■ EXERCISE DESCRIPTION: Please transcribe the entries exactly and omit the images they contain.

■ SOURCE MATERIAL:
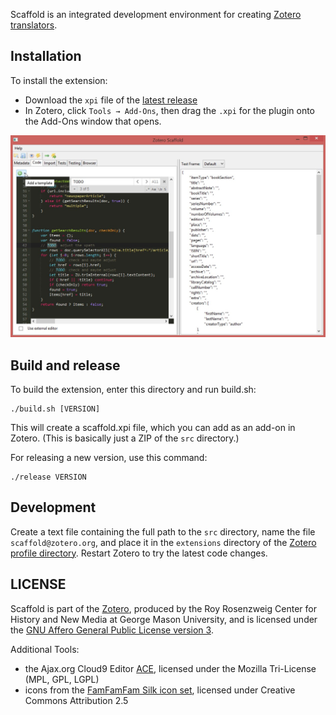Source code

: Scaffold is an integrated development environment for creating
[Zotero](https://www.zotero.org/) [translators](https://github.com/zotero/translators/).


## Installation

To install the extension:
* Download the `xpi` file of the [latest release](https://github.com/zotero/scaffold/releases)
* In Zotero, click `Tools → Add-Ons`, then drag the `.xpi` for the plugin onto the Add-Ons window that opens. 

![scaffold-screenshot](scaffold.jpg)


## Build and release

To build the extension, enter this directory and run build.sh:

    ./build.sh [VERSION]

This will create a scaffold.xpi file, which you can add as an add-on in Zotero. (This is basically just a ZIP of the `src` directory.)

For releasing a new version, use this command:

    ./release VERSION

## Development

Create a text file containing the full path to the `src` directory,
name the file `scaffold@zotero.org`, and place it in the `extensions`
directory of the [Zotero profile directory](https://www.zotero.org/support/kb/profile_directory).
Restart Zotero to try the latest code changes.


## LICENSE

Scaffold is part of the [Zotero](https://www.zotero.org), produced by the Roy Rosenzweig Center
for History and New Media at George Mason University, and is licensed under
the [GNU Affero General Public License version 3](https://www.gnu.org/licenses/agpl-3.0.en.html).

Additional Tools:
* the Ajax.org Cloud9 Editor [ACE](https://ace.c9.io/),
licensed under the Mozilla Tri-License (MPL, GPL, LGPL)
* icons from the [FamFamFam Silk icon set](http://www.famfamfam.com/lab/icons/silk/), licensed under Creative Commons Attribution 2.5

■ REPLY:
Source code

: Scaffold is an integrated development environment for creating
[Zotero](https://www.zotero.org/) [translators](https://github.com/zotero/translators/).


## Installation

To install the extension:
* Download the `xpi` file of the [latest release](https://github.com/zotero/scaffold/releases)
* In Zotero, click `Tools → Add-Ons`, then drag the `.xpi` for the plugin onto the Add-Ons window that opens. 

![scaffold-screenshot](scaffold.jpg)


## Build and release

To build the extension, enter this directory and run build.sh:

    ./build.sh [VERSION]

This will create a scaffold.xpi file, which you can add as an add-on in Zotero. (This is basically just a ZIP of the `src` directory.)

For releasing a new version, use this command:

    ./release VERSION

## Development

Create a text file containing the full path to the `src` directory,
name the file `scaffold@zotero.org`, and place it in the `extensions`
directory of the [Zotero profile directory](https://www.zotero.org/support/kb/profile_directory).
Restart Zotero to try the latest code changes.


## LICENSE

Scaffold is part of the [Zotero](https://www.zotero.org), produced by the Roy Rosenzweig Center
for History and New Media at George Mason University, and is licensed under
the [GNU Affero General Public License version 3](https://www.gnu.org/licenses/agpl-3.0.en.html).

Additional Tools:
* the Ajax.org Cloud9 Editor [ACE](https://ace.c9.io/),
licensed under the Mozilla Tri-License (MPL, GPL, LGPL)
* icons from the [FamFamFam Silk icon set](http://www.famfamfam.com/lab/icons/silk/), licensed under Creative Commons Attribution 2.5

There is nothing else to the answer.